To manage the Red River, the Vietnamese government constructed a network of reservoirs upstream from Hanoi. They are used to regulate the flow of water reaching Hanoi, store water for irrigation during the dry season and provide hydroelectric power. The challenge is that there is no single optimal water level for all three uses. While Quinn’s research team focused on Vietnam, governments — and engineers — grapple with similar balancing acts in communities all over the world, especially as land development and the effects of climate change stress infrastructure systems and resources.

Julie Quinn portrait

Quinn pointed out that maintaining low reservoir levels favors flood protection, creating capacity to absorb high water and minimize flooding. On the other hand, high water favors hydropower production. The higher the water behind the dam, the more energy that is available to generate electricity at its base. High water also ensures that there is a reserve for agricultural uses in times of drought, although releasing water during the dry season diminishes hydropower production.

These high- and low-water strategies also have ecological consequences. Compensating for these consequences further complicates decision-making.

With funding from the Italian Foreign Ministry, the research team partnered with VietNam Electricity, the Ministry of Agriculture and Rural Development, the Central Committee for Flood and Storm Control and the Ministry of Industry and Trade. Together they built models of the Red River reservoir system, sediment transport and downstream flood routing. “Rather than try to come up with a single set of operating guidelines, we presented the stakeholders with a set of options that would enable them to meet their objectives in different ways,” Quinn said.

Traditionally, management strategies are derived from what is considered the single best model for representing the system objectives, but this method necessarily involves simplifications and assumptions. “Some commonly used quantitative representations of system objectives can lead to severe unintended consequences,” she said.

Rather than default to the “best” model, Quinn analyzes multiple alternative ways to frame the problem. In the process, she uncovers inherent biases and is able to create more nuanced, accurate recommendations.

In the Red River case, taking this approach revealed more appropriate ways for the Vietnamese Central Committee for Flood and Storm Control to quantify flood risk when designing and evaluating alternative operating policies for the system, she said.

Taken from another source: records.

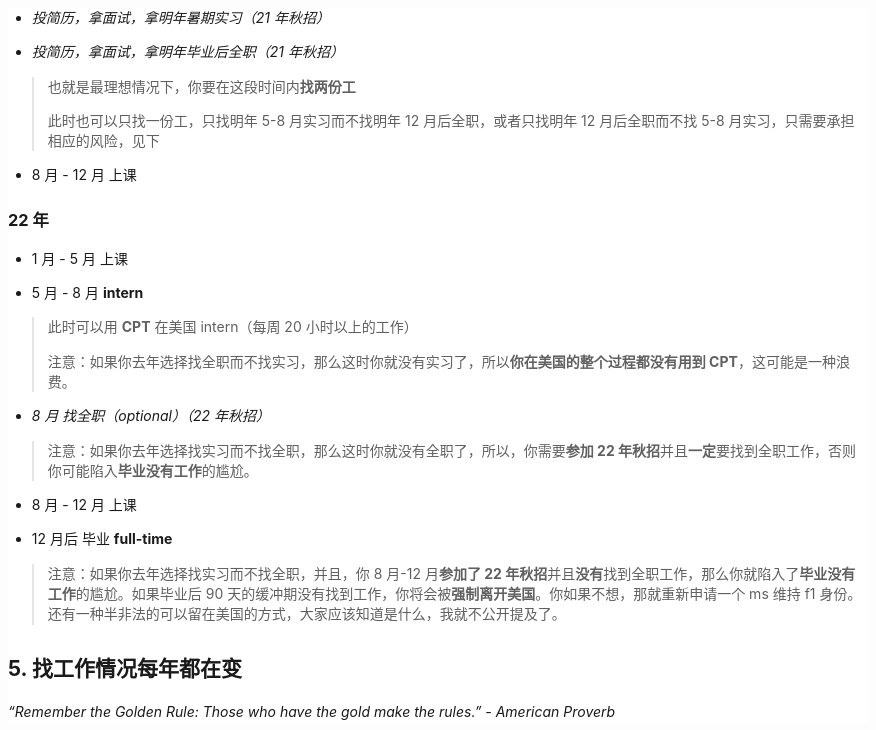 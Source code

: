   * *投简历，拿面试，拿明年暑期实习（21 年秋招）*
  
  * *投简历，拿面试，拿明年毕业后全职（21 年秋招）*

> 也就是最理想情况下，你要在这段时间内**找两份工**
>
> 此时也可以只找一份工，只找明年 5-8 月实习而不找明年 12 月后全职，或者只找明年 12 月后全职而不找 5-8 月实习，只需要承担相应的风险，见下

* 8 月 - 12 月 上课

### 22 年

* 1 月 - 5 月 上课

* 5 月 - 8 月 **intern**

> 此时可以用 **CPT** 在美国 intern（每周 20 小时以上的工作）
>
> 注意：如果你去年选择找全职而不找实习，那么这时你就没有实习了，所以**你在美国的整个过程都没有用到 CPT**，这可能是一种浪费。

* *8 月 找全职（optional）（22 年秋招）*

> 注意：如果你去年选择找实习而不找全职，那么这时你就没有全职了，所以，你需要**参加 22 年秋招**并且**一定**要找到全职工作，否则你可能陷入**毕业没有工作**的尴尬。

* 8 月 - 12 月 上课

* 12 月后 毕业 **full-time**

> 注意：如果你去年选择找实习而不找全职，并且，你 8 月-12 月**参加了 22 年秋招**并且**没有**找到全职工作，那么你就陷入了**毕业没有工作**的尴尬。如果毕业后 90 天的缓冲期没有找到工作，你将会被**强制离开美国**。你如果不想，那就重新申请一个 ms 维持 f1 身份。还有一种半非法的可以留在美国的方式，大家应该知道是什么，我就不公开提及了。

## 5. 找工作情况每年都在变

*“Remember the Golden Rule: Those who have the gold make the rules.” - American Proverb*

The next challenge for Vietnam will be factoring climate change into water management strategies. The annual monsoons are the most critical factor in the volume of water flowing through the system. Most climate projections suggest that the overall amount of precipitation falling during the monsoons will increase, but that the intensity of the monsoons will become more variable from one year to the next, as will the weather extremes within a single year.

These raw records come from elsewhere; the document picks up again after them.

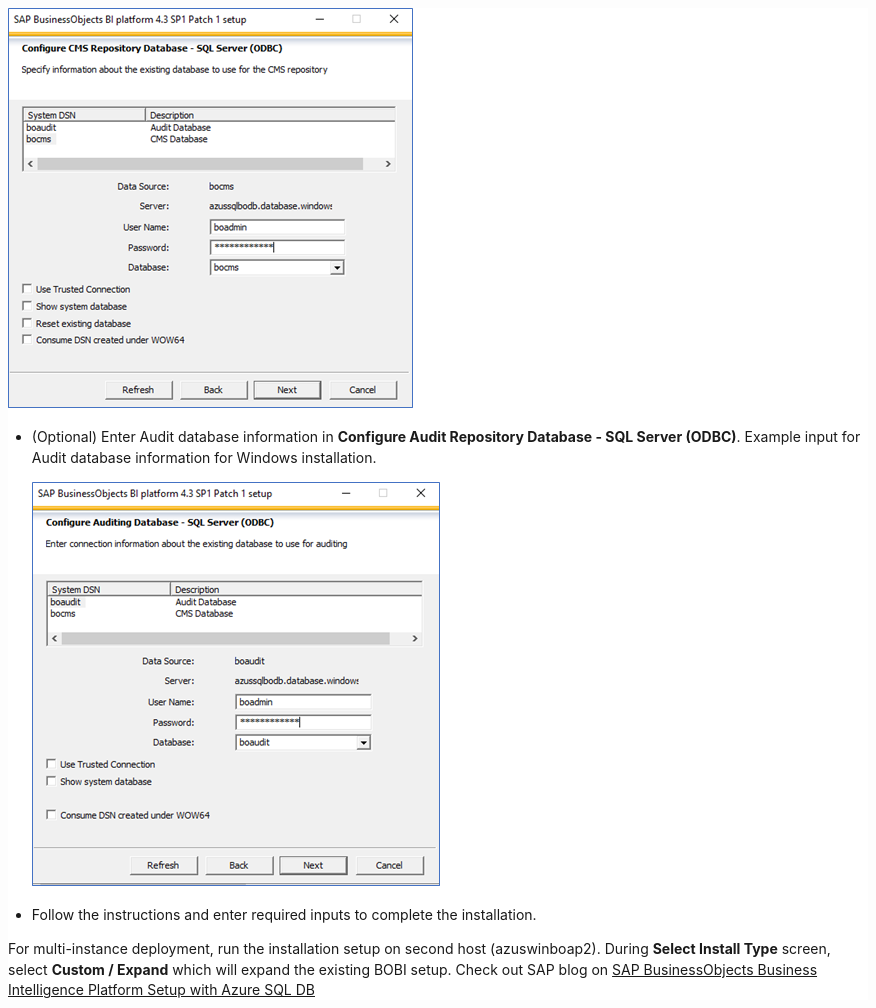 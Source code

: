   ![CMS database information for Windows](media/businessobjects-deployment-guide/businessobjects-deployment-windows-sql-cms.png)

- (Optional) Enter Audit database information in **Configure Audit Repository Database - SQL Server (ODBC)**. Example input for Audit database information for Windows installation.
  
  ![Audit database information for Windows](media/businessobjects-deployment-guide/businessobjects-deployment-windows-sql-audit.png)

- Follow the instructions and enter required inputs to complete the installation.

For multi-instance deployment, run the installation setup on second host (azuswinboap2). During **Select Install Type** screen, select **Custom / Expand** which will expand the existing BOBI setup. Check out SAP blog on [SAP BusinessObjects Business Intelligence Platform Setup with Azure SQL DB](https://blogs.sap.com/2020/06/19/sap-on-azure-sap-businessobjects-business-intelligence-platform-setup-with-azure-sql-db-managed-paas-database/)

In addition, they must also take into account rapid development and population growth across the Red River Basin. Development increases the damages from flooding and degrades the ecosystem by altering the river system’s natural flow.

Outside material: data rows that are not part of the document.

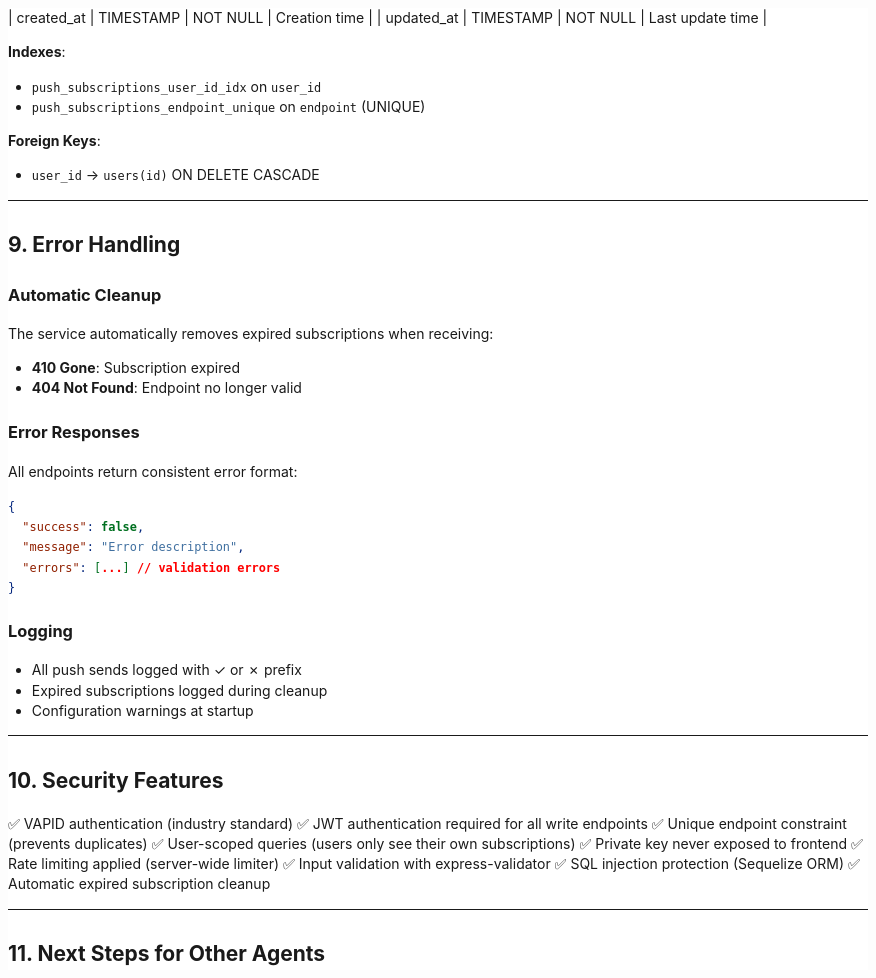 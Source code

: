 | created_at | TIMESTAMP | NOT NULL | Creation time |
| updated_at | TIMESTAMP | NOT NULL | Last update time |

**Indexes**:
- `push_subscriptions_user_id_idx` on `user_id`
- `push_subscriptions_endpoint_unique` on `endpoint` (UNIQUE)

**Foreign Keys**:
- `user_id` → `users(id)` ON DELETE CASCADE

---

## 9. Error Handling

### Automatic Cleanup
The service automatically removes expired subscriptions when receiving:
- **410 Gone**: Subscription expired
- **404 Not Found**: Endpoint no longer valid

### Error Responses
All endpoints return consistent error format:
```json
{
  "success": false,
  "message": "Error description",
  "errors": [...] // validation errors
}
```

### Logging
- All push sends logged with ✓ or ✗ prefix
- Expired subscriptions logged during cleanup
- Configuration warnings at startup

---

## 10. Security Features

✅ VAPID authentication (industry standard)
✅ JWT authentication required for all write endpoints
✅ Unique endpoint constraint (prevents duplicates)
✅ User-scoped queries (users only see their own subscriptions)
✅ Private key never exposed to frontend
✅ Rate limiting applied (server-wide limiter)
✅ Input validation with express-validator
✅ SQL injection protection (Sequelize ORM)
✅ Automatic expired subscription cleanup

---

## 11. Next Steps for Other Agents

“This is a highly complex situation that is changing across a number of dimensions,” Quinn said. “This means that the tools we offer decision-makers must reflect this complexity.”

Quinn is currently exploring a range of potential projects, from developing computational approaches that better reflect how people use information in different circumstances to determining the role of water infrastructure in climate adaptation.

“This department has been an ideal platform for me,” she said. “What I do day to day is systems engineering but the applications and research questions I am interested in are in the environmental arena.”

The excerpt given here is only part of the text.